October 27, 2009
I must say I wasn’t digging Levinson’s The Band That Wouldn't Die, which reflected on what happened in Baltimore after the Colts’ departure for Indianapolis (Barry, it’s been 25 years -- you really need to get past this.) Still, overall, 30 for 30 has been fantastic. In the coming months, we can look forward to Unmatched, covering the friendship and rivalry between Chris Evert and Martina Navratilova; The Best That Never Was, about former Oklahoma running back Marcus DuPree, and The Two Escobars, which examines the murder of Columbian soccer player Andres Escobar after his own goal led to Columbia’s elimination from the 1994 World Cup.
Tonight’s feature is Muhammad and Larry, a memoir of the events surrounding the 1980 heavyweight between Muhammad Ali and Larry Holmes. At the time, the legendary Ali was challenging champion and former sparring partner Holmes and attempting to win the title for a fourth time.

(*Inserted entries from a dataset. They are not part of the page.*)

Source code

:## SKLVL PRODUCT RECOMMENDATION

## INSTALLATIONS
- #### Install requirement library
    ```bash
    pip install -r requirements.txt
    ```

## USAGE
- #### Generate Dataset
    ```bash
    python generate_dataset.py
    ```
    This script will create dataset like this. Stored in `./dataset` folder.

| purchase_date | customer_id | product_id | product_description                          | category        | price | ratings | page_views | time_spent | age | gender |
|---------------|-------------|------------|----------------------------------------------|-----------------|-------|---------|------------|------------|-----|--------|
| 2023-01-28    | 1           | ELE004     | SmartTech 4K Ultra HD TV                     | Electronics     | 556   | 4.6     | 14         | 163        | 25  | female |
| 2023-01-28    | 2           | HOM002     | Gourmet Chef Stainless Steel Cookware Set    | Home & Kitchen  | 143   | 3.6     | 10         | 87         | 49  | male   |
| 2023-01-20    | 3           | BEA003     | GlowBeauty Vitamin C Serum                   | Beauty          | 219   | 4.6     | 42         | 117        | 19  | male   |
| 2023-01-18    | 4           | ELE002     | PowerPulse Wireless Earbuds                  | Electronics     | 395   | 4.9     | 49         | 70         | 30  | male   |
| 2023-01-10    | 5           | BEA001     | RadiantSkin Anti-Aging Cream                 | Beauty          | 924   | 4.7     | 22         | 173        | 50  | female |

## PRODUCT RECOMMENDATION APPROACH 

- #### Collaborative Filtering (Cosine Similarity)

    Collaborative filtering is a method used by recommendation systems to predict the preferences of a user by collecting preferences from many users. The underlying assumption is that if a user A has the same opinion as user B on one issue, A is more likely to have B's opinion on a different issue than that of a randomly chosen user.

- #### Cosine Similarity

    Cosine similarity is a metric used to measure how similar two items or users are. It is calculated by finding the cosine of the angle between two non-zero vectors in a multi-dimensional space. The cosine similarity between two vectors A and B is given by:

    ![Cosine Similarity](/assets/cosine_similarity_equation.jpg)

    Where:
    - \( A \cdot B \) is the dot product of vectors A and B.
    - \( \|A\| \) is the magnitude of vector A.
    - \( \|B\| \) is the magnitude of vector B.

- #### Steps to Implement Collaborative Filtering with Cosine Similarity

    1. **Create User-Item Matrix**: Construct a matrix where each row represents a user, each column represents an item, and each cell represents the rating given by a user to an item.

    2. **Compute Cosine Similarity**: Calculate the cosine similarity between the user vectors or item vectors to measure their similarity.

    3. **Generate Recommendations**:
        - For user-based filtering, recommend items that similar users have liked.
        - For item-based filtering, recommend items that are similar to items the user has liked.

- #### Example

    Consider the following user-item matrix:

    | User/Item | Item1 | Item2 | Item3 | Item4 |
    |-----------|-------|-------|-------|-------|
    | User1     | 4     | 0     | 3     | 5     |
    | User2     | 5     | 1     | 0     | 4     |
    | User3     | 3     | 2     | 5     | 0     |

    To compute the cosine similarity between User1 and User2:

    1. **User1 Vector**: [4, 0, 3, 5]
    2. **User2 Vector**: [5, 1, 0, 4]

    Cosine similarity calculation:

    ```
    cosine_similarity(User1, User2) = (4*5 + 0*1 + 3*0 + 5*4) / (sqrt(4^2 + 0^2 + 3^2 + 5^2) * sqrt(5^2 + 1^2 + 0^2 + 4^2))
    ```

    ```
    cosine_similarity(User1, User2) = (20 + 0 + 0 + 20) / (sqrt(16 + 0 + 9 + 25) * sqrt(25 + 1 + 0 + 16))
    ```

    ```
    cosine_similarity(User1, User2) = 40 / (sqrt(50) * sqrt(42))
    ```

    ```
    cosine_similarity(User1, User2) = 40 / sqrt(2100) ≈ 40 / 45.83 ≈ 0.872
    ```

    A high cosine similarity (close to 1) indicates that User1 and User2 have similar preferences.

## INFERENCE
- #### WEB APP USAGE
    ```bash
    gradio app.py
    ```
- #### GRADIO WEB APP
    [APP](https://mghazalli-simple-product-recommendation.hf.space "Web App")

Ali got into his best shape in years, but Holmes, despite not having any real competition during his entire title reign ,was a great and underrated heavyweight in his prime. He beat Ali badly, much to my disappointment. (I watched the fight live on closed circuit television, which for you youngsters out there was sort of a predecessor to pay-per-view -- except instead of being able to watch in the comfort of your home, you had to go to a movie theater or similar public venue.)
October 22, 2009
Coming out of Staten Island, New York (no, they're not doctors -- the "M.D." stands for "Musical Diversity") these were five gifted MCs that, unlike most of their contemporaries, could sing and harmonize on par with the best R&B groups (think The Treacherous 3 meets The Impressions.)

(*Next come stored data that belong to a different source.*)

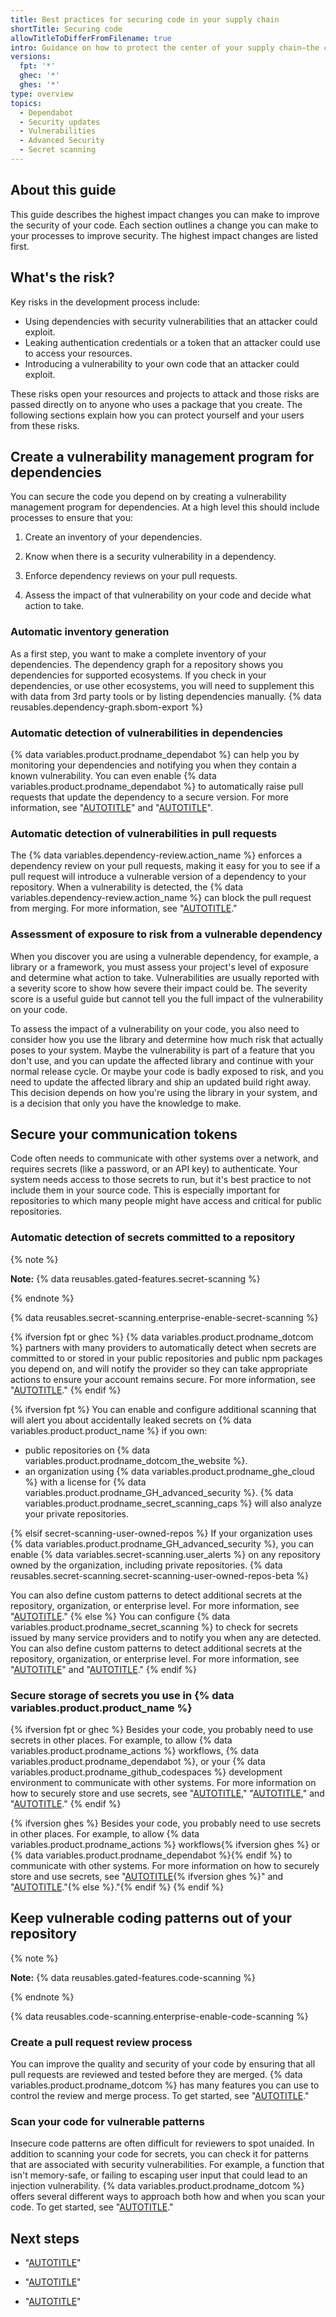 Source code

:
 ```yaml
---
title: Best practices for securing code in your supply chain
shortTitle: Securing code
allowTitleToDifferFromFilename: true
intro: Guidance on how to protect the center of your supply chain—the code you write and the code you depend on.
versions:
  fpt: '*'
  ghec: '*'
  ghes: '*'
type: overview
topics:
  - Dependabot
  - Security updates
  - Vulnerabilities
  - Advanced Security
  - Secret scanning
---
```


## About this guide

This guide describes the highest impact changes you can make to improve the security of your code. Each section outlines a change you can make to your processes to improve security. The highest impact changes are listed first.

## What's the risk?

Key risks in the development process include:

* Using dependencies with security vulnerabilities that an attacker could exploit.
* Leaking authentication credentials or a token that an attacker could use to access your resources.
* Introducing a vulnerability to your own code that an attacker could exploit.

These risks open your resources and projects to attack and those risks are passed directly on to anyone who uses a package that you create. The following sections explain how you can protect yourself and your users from these risks.

## Create a vulnerability management program for dependencies

You can secure the code you depend on by creating a vulnerability management program for dependencies. At a high level this should include processes to ensure that you:

1. Create an inventory of your dependencies.

1. Know when there is a security vulnerability in a dependency.
1. Enforce dependency reviews on your pull requests.

1. Assess the impact of that vulnerability on your code and decide what action to take.

### Automatic inventory generation

As a first step, you want to make a complete inventory of your dependencies. The dependency graph for a repository shows you dependencies for supported ecosystems. If you check in your dependencies, or use other ecosystems, you will need to supplement this with data from 3rd party tools or by listing dependencies manually. {% data reusables.dependency-graph.sbom-export %}

### Automatic detection of vulnerabilities in dependencies

{% data variables.product.prodname_dependabot %} can help you by monitoring your dependencies and notifying you when they contain a known vulnerability. You can even enable {% data variables.product.prodname_dependabot %} to automatically raise pull requests that update the dependency to a secure version. For more information, see "[AUTOTITLE](/code-security/dependabot/dependabot-alerts/about-dependabot-alerts)" and "[AUTOTITLE](/code-security/dependabot/dependabot-security-updates/about-dependabot-security-updates)".

### Automatic detection of vulnerabilities in pull requests

The {% data variables.dependency-review.action_name %} enforces a dependency review on your pull requests, making it easy for you to see if a pull request will introduce a vulnerable version of a dependency to your repository. When a vulnerability is detected, the {% data variables.dependency-review.action_name %} can block the pull request from merging. For more information, see "[AUTOTITLE](/code-security/supply-chain-security/understanding-your-software-supply-chain/about-dependency-review#dependency-review-enforcement)."

### Assessment of exposure to risk from a vulnerable dependency

When you discover you are using a vulnerable dependency, for example, a library or a framework, you must assess your project's level of exposure and determine what action to take. Vulnerabilities are usually reported with a severity score to show how severe their impact could be. The severity score is a useful guide but cannot tell you the full impact of the vulnerability on your code.

To assess the impact of a vulnerability on your code, you also need to consider how you use the library and determine how much risk that actually poses to your system. Maybe the vulnerability is part of a feature that you don't use, and you can update the affected library and continue with your normal release cycle. Or maybe your code is badly exposed to risk, and you need to update the affected library and ship an updated build right away. This decision depends on how you're using the library in your system, and is a decision that only you have the knowledge to make.

## Secure your communication tokens

Code often needs to communicate with other systems over a network, and requires secrets (like a password, or an API key) to authenticate. Your system needs access to those secrets to run, but it's best practice to not include them in your source code. This is especially important for repositories to which many people might have access and critical for public repositories.

### Automatic detection of secrets committed to a repository

{% note %}

**Note:** {% data reusables.gated-features.secret-scanning %}

{% endnote %}

{% data reusables.secret-scanning.enterprise-enable-secret-scanning %}

{% ifversion fpt or ghec %}
{% data variables.product.prodname_dotcom %} partners with many providers to automatically detect when secrets are committed to or stored in your public repositories and public npm packages you depend on, and will notify the provider so they can take appropriate actions to ensure your account remains secure. For more information, see "[AUTOTITLE](/code-security/secret-scanning/managing-alerts-from-secret-scanning/about-alerts##about-partner-alerts)."
{% endif %}

{% ifversion fpt %}
You can enable and configure additional scanning that will alert you about accidentally leaked secrets on {% data variables.product.product_name %} if you own:
   * public repositories on {% data variables.product.prodname_dotcom_the_website %}.
   * an organization using {% data variables.product.prodname_ghe_cloud %} with a license for {% data variables.product.prodname_GH_advanced_security %}. {% data variables.product.prodname_secret_scanning_caps %} will also analyze your private repositories.

{% elsif secret-scanning-user-owned-repos %}
If your organization uses {% data variables.product.prodname_GH_advanced_security %}, you can enable {% data variables.secret-scanning.user_alerts %} on any repository owned by the organization, including private repositories. {% data reusables.secret-scanning.secret-scanning-user-owned-repos-beta %}

You can also define custom patterns to detect additional secrets at the repository, organization, or enterprise level. For more information, see "[AUTOTITLE](/code-security/secret-scanning/managing-alerts-from-secret-scanning/about-alerts#about-secret-scanning-alerts)."
{% else %}
You can configure {% data variables.product.prodname_secret_scanning %} to check for secrets issued by many service providers and to notify you when any are detected. You can also define custom patterns to detect additional secrets at the repository, organization, or enterprise level. For more information, see "[AUTOTITLE](/code-security/secret-scanning/introduction/about-secret-scanning)" and "[AUTOTITLE](/code-security/secret-scanning/introduction/supported-secret-scanning-patterns)."
{% endif %}

### Secure storage of secrets you use in {% data variables.product.product_name %}

{% ifversion fpt or ghec %}
Besides your code, you probably need to use secrets in other places. For example, to allow {% data variables.product.prodname_actions %} workflows, {% data variables.product.prodname_dependabot %}, or your {% data variables.product.prodname_github_codespaces %} development environment to communicate with other systems. For more information on how to securely store and use secrets, see "[AUTOTITLE](/actions/security-guides/encrypted-secrets)," "[AUTOTITLE](/code-security/dependabot/working-with-dependabot/configuring-access-to-private-registries-for-dependabot#storing-credentials-for-dependabot-to-use)," and "[AUTOTITLE](/codespaces/managing-your-codespaces/managing-encrypted-secrets-for-your-codespaces)."
{% endif %}

{% ifversion ghes %}
Besides your code, you probably need to use secrets in other places. For example, to allow {% data variables.product.prodname_actions %} workflows{% ifversion ghes %} or {% data variables.product.prodname_dependabot %}{% endif %} to communicate with other systems. For more information on how to securely store and use secrets, see "[AUTOTITLE](/actions/security-guides/encrypted-secrets){% ifversion ghes %}" and "[AUTOTITLE](/code-security/dependabot/working-with-dependabot/configuring-access-to-private-registries-for-dependabot#storing-credentials-for-dependabot-to-use)."{% else %}."{% endif %}
{% endif %}

## Keep vulnerable coding patterns out of your repository

{% note %}

**Note:** {% data reusables.gated-features.code-scanning %}

{% endnote %}

{% data reusables.code-scanning.enterprise-enable-code-scanning %}

### Create a pull request review process

You can improve the quality and security of your code by ensuring that all pull requests are reviewed and tested before they are merged. {% data variables.product.prodname_dotcom %} has many features you can use to control the review and merge process. To get started, see "[AUTOTITLE](/repositories/configuring-branches-and-merges-in-your-repository/managing-protected-branches/about-protected-branches)."

### Scan your code for vulnerable patterns

Insecure code patterns are often difficult for reviewers to spot unaided. In addition to scanning your code for secrets, you can check it for patterns that are associated with security vulnerabilities. For example, a function that isn't memory-safe, or failing to escaping user input that could lead to an injection vulnerability. {% data variables.product.prodname_dotcom %} offers several different ways to approach both how and when you scan your code. To get started, see "[AUTOTITLE](/code-security/code-scanning/introduction-to-code-scanning/about-code-scanning)."

## Next steps

* "[AUTOTITLE](/code-security/supply-chain-security/end-to-end-supply-chain/end-to-end-supply-chain-overview)"

* "[AUTOTITLE](/code-security/supply-chain-security/end-to-end-supply-chain/securing-accounts)"

* "[AUTOTITLE](/code-security/supply-chain-security/end-to-end-supply-chain/securing-builds)"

After signing with Tommy Boy Records in 1984, The Force M.D.s had a string of R&B radio hits including the rousing "Let Me Love You" and "Forgive Me Girl", and the heartfelt ballads "Tears" and "Here I Go Again". The group went on to score their biggest hits with 1985's "Tender Love" (#10 on Billboard's Pop chart) and 1987's "Love is a House" (#1 R&B).
Unfortunately, subsequent albums didn't enjoy as much success and the group's popularity began to wane. In the 90s, The Force M.D.'s fell on hard times, as two of the original members passed away and the group slipped into obscurity.
Oh, and if you're wondering where they are now, and if they can still sing, check this out...
October 20, 2009
It was past 12 AM, the very early morning hours of a Sunday morning, and I was up late doing chores around the house. Saturday Night Live was a repeat so I flipped through the channels quickly. As you might expect, there’s very little on worth watching at midnight on Sunday so I settled for whatever was on the E channel. It was The Girls Next Door. Now I don’t watch this show, but I was planning on going to bed in about a half an hour anyway, so I figured I’d just leave it on, finish my chores and hit the sack.
As it turns out, this particular episode of TGND provided a snapshot that nicely underscored all of the fundamental problems with reality TV.
It indulges and rewards the undeserving.
From what I can tell, the whole point of The Girls Next Door is to document the lives of the young ladies that Hefner (who has gone from a trail blazing hero of the publishing world, to sad fop and punchline to endless Viagra jokes) has chosen to house, clothe, and otherwise indulge in luxury, simply for being A) hot and B) naked in the pages of his magazine, and in some cases, in private as well (or so they would have us believe.)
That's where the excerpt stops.